**EXERCISE AIM**
Gather the lines below that include the string "Nominal", copying each in full.

**GIVEN DATA**
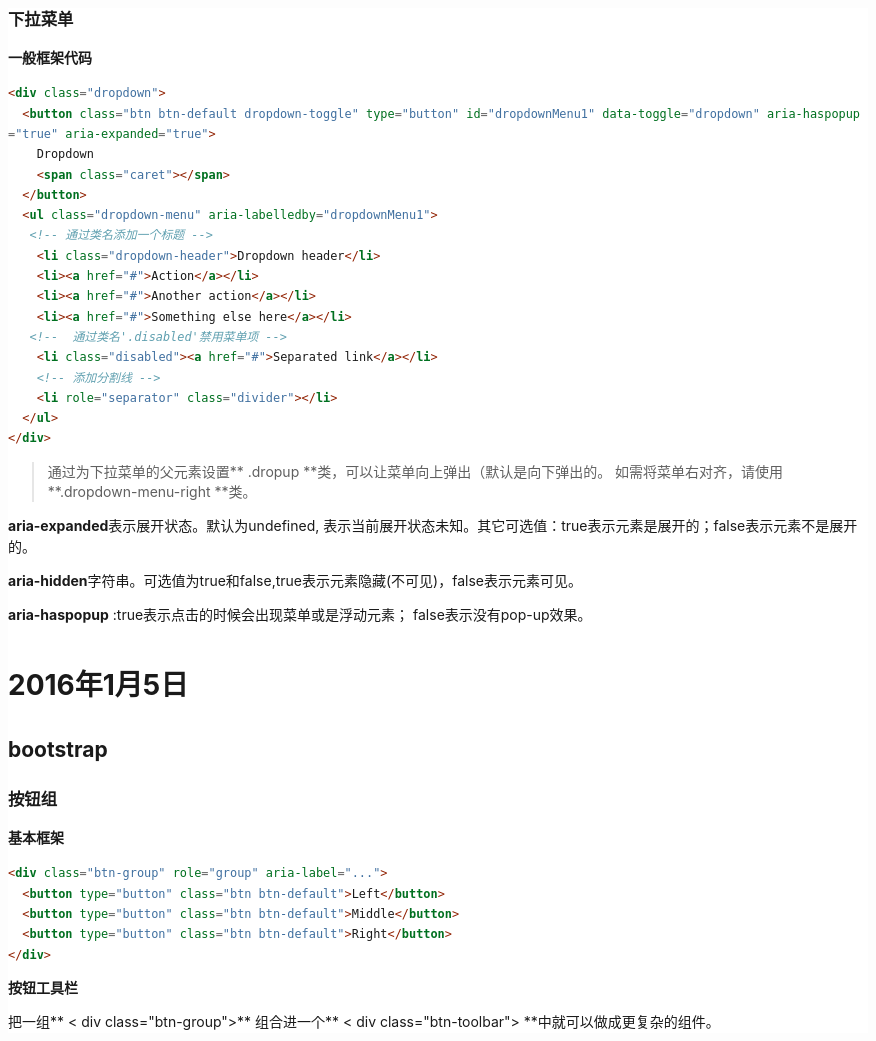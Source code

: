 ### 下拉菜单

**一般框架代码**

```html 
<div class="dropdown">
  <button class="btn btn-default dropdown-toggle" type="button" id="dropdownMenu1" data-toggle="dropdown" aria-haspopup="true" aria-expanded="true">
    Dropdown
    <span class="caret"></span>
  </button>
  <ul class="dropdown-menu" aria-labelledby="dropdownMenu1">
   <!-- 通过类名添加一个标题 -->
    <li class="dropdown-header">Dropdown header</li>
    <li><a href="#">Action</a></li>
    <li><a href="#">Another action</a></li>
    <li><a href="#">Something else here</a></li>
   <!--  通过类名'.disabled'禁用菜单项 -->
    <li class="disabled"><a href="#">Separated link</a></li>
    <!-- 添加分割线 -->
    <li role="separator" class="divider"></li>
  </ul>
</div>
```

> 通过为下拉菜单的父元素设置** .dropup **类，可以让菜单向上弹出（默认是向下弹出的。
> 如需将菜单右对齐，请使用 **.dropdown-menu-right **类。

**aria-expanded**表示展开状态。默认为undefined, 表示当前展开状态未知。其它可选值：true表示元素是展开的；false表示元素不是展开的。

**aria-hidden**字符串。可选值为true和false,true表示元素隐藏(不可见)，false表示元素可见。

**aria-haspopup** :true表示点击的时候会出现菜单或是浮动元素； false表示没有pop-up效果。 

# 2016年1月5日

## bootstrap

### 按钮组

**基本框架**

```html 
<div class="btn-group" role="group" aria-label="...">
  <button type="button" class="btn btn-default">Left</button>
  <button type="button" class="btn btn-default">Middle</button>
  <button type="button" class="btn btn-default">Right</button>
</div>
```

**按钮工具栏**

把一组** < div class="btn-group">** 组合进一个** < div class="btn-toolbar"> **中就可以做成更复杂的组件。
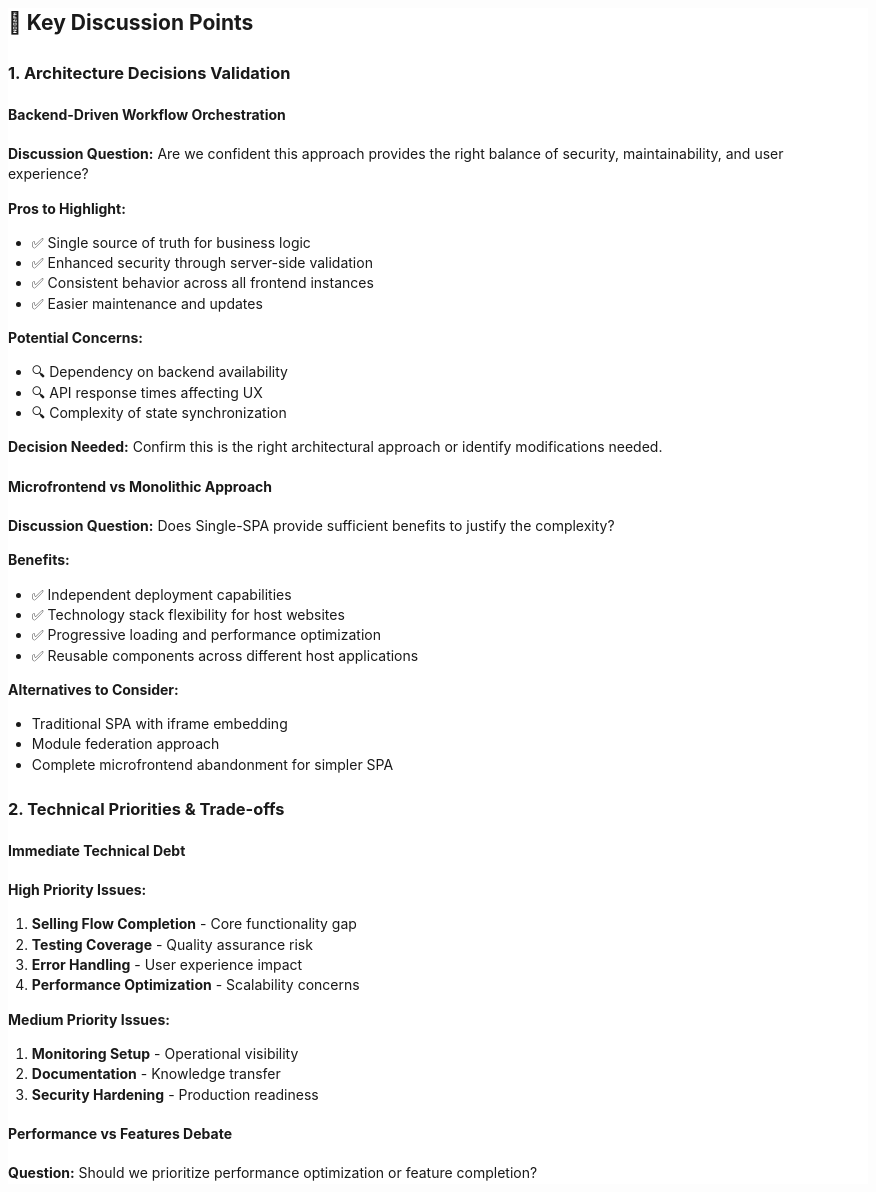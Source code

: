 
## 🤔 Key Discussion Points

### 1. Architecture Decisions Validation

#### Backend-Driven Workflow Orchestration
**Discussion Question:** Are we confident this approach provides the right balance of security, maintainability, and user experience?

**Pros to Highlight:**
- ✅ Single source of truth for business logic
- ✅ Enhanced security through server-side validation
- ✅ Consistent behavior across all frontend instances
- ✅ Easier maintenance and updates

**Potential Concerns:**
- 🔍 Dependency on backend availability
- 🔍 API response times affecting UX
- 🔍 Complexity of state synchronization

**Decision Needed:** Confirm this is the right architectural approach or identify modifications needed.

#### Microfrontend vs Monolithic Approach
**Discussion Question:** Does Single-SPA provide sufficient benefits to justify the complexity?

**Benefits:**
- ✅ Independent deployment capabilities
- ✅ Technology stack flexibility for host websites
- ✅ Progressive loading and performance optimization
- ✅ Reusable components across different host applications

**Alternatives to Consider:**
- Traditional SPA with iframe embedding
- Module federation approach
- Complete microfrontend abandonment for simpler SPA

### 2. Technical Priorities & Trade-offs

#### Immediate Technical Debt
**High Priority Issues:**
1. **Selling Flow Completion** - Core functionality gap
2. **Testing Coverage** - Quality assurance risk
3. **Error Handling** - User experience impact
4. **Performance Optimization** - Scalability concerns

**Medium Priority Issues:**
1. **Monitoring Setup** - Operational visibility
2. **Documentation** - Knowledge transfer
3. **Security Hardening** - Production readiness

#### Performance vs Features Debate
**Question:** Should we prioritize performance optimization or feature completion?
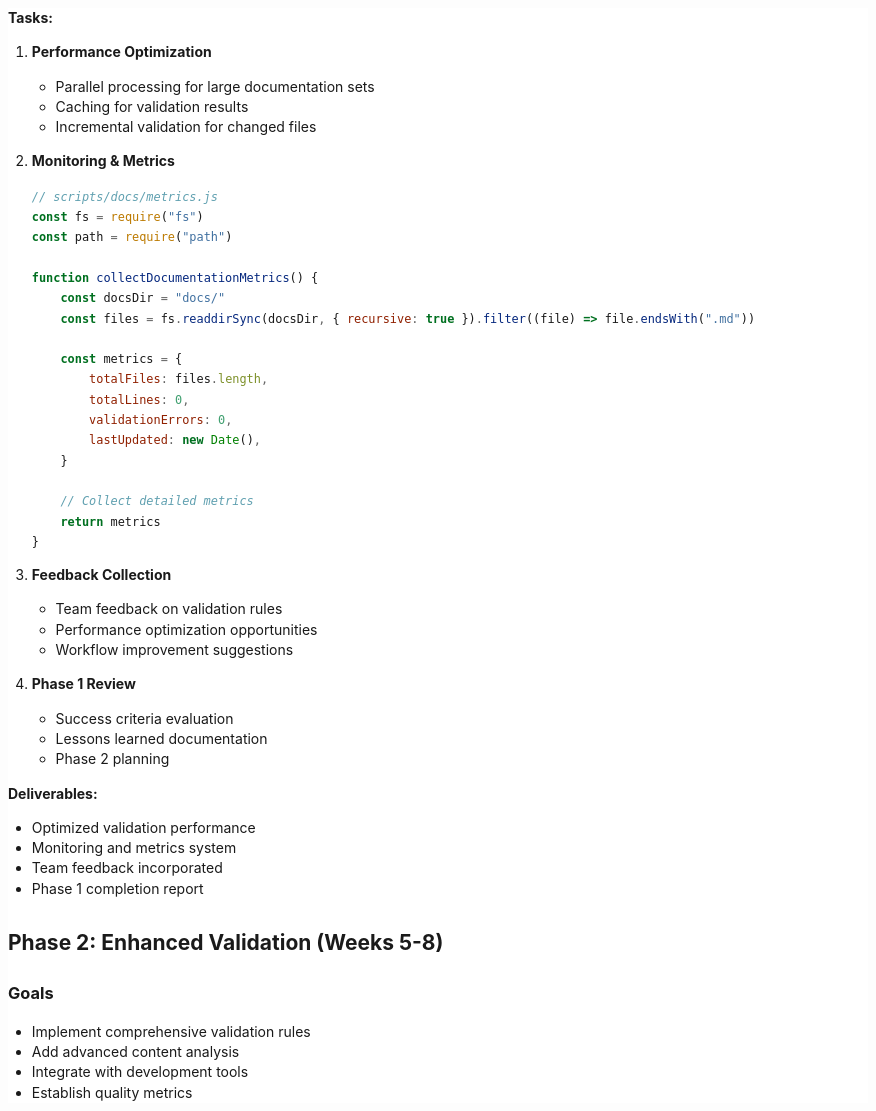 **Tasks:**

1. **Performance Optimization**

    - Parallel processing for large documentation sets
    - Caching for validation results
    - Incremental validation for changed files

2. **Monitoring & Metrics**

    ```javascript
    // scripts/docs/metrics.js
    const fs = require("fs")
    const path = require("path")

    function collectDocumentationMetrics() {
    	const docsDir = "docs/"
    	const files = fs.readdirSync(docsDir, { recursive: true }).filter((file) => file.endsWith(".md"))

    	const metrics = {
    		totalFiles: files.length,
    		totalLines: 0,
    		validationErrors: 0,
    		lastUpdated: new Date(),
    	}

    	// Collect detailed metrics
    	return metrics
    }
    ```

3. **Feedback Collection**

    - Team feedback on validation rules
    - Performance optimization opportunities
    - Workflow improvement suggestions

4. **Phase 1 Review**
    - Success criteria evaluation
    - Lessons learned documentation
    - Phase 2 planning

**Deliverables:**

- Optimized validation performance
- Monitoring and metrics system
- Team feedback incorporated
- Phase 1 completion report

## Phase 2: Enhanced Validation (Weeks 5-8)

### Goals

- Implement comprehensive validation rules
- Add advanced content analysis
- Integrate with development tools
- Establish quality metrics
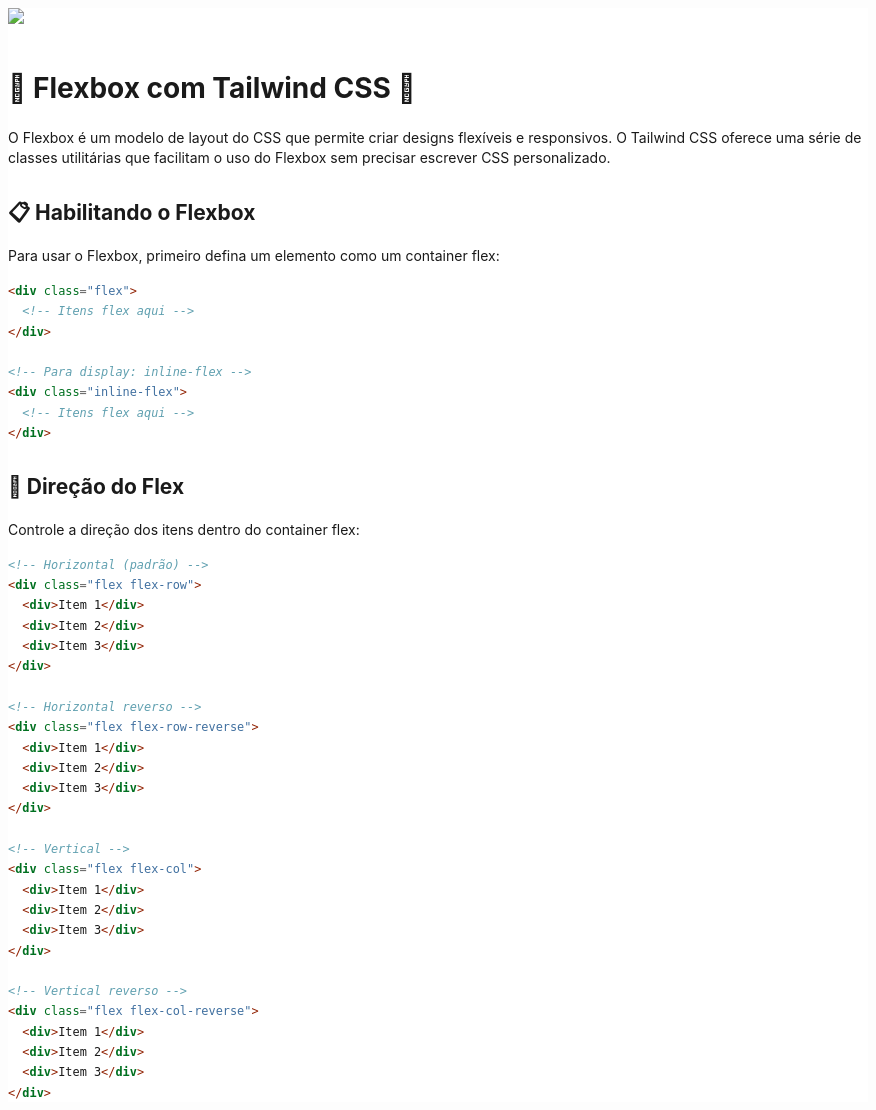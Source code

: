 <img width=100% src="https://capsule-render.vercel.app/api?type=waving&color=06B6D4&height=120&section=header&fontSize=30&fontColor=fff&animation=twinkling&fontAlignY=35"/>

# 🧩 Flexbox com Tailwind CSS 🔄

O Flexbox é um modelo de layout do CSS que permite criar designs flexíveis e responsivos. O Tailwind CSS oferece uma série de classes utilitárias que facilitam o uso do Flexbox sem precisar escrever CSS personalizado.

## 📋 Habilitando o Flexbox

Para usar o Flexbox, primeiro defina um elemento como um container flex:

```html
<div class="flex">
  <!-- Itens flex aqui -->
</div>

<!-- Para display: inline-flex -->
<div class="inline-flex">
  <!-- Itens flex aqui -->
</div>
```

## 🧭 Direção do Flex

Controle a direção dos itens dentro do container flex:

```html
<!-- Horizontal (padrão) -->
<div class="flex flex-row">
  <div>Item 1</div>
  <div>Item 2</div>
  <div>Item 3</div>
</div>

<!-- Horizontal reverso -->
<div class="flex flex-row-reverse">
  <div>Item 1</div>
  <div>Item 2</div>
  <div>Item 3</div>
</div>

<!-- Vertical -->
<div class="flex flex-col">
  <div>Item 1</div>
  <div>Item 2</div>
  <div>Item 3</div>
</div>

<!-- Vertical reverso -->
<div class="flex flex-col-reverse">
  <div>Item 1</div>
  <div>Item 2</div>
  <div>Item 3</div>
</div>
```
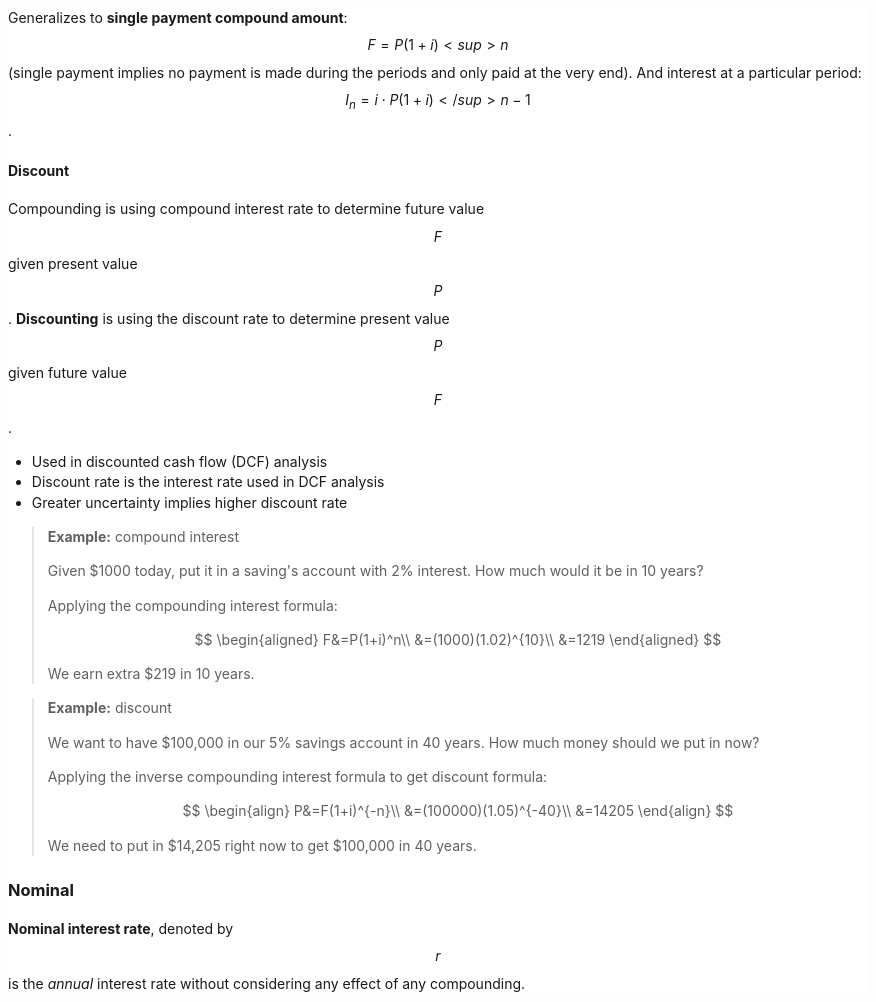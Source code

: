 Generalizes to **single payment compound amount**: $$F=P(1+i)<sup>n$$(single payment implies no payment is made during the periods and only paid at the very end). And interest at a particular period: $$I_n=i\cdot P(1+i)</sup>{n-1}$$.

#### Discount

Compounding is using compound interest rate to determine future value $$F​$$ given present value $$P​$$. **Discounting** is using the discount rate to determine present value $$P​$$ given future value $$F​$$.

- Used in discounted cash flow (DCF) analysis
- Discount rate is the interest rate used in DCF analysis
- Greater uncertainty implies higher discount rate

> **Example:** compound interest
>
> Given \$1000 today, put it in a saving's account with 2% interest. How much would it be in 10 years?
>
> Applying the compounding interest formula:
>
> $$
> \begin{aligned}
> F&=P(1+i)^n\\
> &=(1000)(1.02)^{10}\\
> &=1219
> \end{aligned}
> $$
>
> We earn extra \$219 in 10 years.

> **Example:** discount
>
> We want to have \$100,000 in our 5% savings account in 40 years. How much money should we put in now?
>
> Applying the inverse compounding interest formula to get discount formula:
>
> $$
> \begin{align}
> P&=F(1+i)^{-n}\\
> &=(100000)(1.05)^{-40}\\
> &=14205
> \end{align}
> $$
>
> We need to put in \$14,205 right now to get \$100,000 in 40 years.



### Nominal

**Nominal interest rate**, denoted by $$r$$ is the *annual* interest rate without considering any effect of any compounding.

**WRITTEN ANSWER**
### Nominal
**Nominal interest rate**, denoted by $$r$$ is the *annual* interest rate without considering any effect of any compounding.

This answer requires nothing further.